DATA SUPPLIED Start Marker

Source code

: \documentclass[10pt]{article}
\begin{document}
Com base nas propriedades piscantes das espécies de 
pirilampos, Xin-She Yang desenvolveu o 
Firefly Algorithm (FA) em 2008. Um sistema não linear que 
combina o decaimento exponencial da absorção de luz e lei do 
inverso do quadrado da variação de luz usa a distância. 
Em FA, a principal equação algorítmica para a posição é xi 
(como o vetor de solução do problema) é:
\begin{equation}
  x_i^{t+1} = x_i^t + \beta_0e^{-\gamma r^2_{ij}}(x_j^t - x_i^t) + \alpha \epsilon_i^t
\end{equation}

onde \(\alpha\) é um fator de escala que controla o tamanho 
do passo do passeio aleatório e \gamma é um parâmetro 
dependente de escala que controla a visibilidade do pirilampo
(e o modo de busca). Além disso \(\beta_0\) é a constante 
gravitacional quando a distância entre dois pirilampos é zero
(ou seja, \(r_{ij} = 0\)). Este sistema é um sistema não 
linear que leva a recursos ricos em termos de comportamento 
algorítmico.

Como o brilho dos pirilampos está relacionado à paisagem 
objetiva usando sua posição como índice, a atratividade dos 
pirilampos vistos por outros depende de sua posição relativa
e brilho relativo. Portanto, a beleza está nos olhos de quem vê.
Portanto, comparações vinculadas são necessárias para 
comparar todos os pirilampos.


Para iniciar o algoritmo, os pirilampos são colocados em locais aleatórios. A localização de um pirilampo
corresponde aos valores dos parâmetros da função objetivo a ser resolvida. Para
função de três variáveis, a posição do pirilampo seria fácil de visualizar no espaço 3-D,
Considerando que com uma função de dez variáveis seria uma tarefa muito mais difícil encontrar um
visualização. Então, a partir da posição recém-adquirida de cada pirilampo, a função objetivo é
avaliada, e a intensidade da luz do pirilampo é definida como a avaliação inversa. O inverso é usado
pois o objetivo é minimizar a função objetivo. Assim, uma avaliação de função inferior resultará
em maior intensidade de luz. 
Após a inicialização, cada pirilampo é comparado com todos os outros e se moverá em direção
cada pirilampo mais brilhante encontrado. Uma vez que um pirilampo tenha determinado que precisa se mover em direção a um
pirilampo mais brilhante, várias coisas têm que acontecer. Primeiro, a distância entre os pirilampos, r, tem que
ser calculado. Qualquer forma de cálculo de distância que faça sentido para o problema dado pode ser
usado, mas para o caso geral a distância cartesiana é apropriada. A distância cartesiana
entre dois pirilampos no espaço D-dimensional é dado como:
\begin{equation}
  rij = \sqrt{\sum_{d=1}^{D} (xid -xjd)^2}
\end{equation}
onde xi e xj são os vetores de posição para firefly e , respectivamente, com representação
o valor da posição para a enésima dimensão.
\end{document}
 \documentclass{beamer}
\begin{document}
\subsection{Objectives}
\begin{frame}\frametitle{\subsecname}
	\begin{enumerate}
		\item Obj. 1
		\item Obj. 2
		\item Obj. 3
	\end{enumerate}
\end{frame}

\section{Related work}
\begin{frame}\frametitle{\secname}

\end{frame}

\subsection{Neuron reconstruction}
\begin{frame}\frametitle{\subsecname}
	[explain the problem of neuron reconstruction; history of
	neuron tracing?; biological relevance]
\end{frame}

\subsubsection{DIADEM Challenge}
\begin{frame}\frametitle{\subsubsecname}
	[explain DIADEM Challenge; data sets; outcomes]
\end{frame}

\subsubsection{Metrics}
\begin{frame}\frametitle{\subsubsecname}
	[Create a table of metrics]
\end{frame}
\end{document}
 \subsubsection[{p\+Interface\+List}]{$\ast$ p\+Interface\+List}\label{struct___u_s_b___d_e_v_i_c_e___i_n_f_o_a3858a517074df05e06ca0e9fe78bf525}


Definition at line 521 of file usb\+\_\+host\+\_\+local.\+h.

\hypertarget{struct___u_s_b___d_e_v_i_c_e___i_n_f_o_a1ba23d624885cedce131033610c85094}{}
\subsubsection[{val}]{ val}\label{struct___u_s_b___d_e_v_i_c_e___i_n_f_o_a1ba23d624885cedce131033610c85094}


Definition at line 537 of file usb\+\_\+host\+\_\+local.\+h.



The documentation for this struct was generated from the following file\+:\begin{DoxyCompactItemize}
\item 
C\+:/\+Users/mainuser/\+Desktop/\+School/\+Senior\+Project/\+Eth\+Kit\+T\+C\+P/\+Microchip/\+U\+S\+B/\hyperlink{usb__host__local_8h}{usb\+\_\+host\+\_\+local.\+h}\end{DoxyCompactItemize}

DATA SUPPLIED End Marker
DATA SUPPLIED Start Marker

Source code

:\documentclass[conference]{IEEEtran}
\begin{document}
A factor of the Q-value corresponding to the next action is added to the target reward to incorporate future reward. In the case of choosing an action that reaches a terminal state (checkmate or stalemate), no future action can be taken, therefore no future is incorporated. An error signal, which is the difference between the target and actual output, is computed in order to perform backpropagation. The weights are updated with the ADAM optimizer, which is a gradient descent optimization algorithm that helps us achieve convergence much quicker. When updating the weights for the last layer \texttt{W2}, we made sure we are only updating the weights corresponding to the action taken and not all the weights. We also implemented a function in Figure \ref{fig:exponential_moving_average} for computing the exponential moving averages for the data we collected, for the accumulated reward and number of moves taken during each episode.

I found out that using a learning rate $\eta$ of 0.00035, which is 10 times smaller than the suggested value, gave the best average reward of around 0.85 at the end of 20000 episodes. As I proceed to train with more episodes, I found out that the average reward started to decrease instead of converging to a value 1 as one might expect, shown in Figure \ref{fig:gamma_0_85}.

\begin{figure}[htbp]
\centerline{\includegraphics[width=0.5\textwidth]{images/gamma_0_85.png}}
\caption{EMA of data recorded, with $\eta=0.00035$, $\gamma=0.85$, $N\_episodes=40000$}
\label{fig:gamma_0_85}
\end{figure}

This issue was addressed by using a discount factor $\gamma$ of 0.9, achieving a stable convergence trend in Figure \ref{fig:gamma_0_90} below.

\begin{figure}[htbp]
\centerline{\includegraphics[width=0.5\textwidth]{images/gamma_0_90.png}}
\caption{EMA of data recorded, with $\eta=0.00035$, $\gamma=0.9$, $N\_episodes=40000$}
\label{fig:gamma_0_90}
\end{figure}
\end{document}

DATA SUPPLIED End Marker
DATA SUPPLIED Start Marker

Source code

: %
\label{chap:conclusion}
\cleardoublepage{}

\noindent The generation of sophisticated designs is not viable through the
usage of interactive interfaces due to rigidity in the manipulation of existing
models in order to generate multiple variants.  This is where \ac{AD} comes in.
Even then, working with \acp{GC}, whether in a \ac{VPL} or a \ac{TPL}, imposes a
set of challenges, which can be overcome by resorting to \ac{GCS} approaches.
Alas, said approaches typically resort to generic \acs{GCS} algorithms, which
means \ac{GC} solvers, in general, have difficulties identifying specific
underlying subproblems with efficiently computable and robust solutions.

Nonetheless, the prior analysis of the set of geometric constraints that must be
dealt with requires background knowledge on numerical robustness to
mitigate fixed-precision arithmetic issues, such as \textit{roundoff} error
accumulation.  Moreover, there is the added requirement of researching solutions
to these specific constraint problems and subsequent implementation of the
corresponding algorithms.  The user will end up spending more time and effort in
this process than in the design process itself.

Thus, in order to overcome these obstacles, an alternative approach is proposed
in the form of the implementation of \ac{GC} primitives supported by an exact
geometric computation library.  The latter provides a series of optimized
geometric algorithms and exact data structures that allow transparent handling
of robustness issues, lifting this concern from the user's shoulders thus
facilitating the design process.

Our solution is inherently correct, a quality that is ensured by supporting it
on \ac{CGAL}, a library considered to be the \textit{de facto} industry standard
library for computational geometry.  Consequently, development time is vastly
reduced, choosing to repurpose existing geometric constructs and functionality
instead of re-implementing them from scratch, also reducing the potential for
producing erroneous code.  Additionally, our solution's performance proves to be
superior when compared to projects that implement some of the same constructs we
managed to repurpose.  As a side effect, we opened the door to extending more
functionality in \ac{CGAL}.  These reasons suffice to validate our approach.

DATA SUPPLIED End Marker

> TASK: After reading the entries above, state the number of lines that contain the word "pirilampos", adding nothing else.

> ANSWER FOR THIS EXERCISE: 8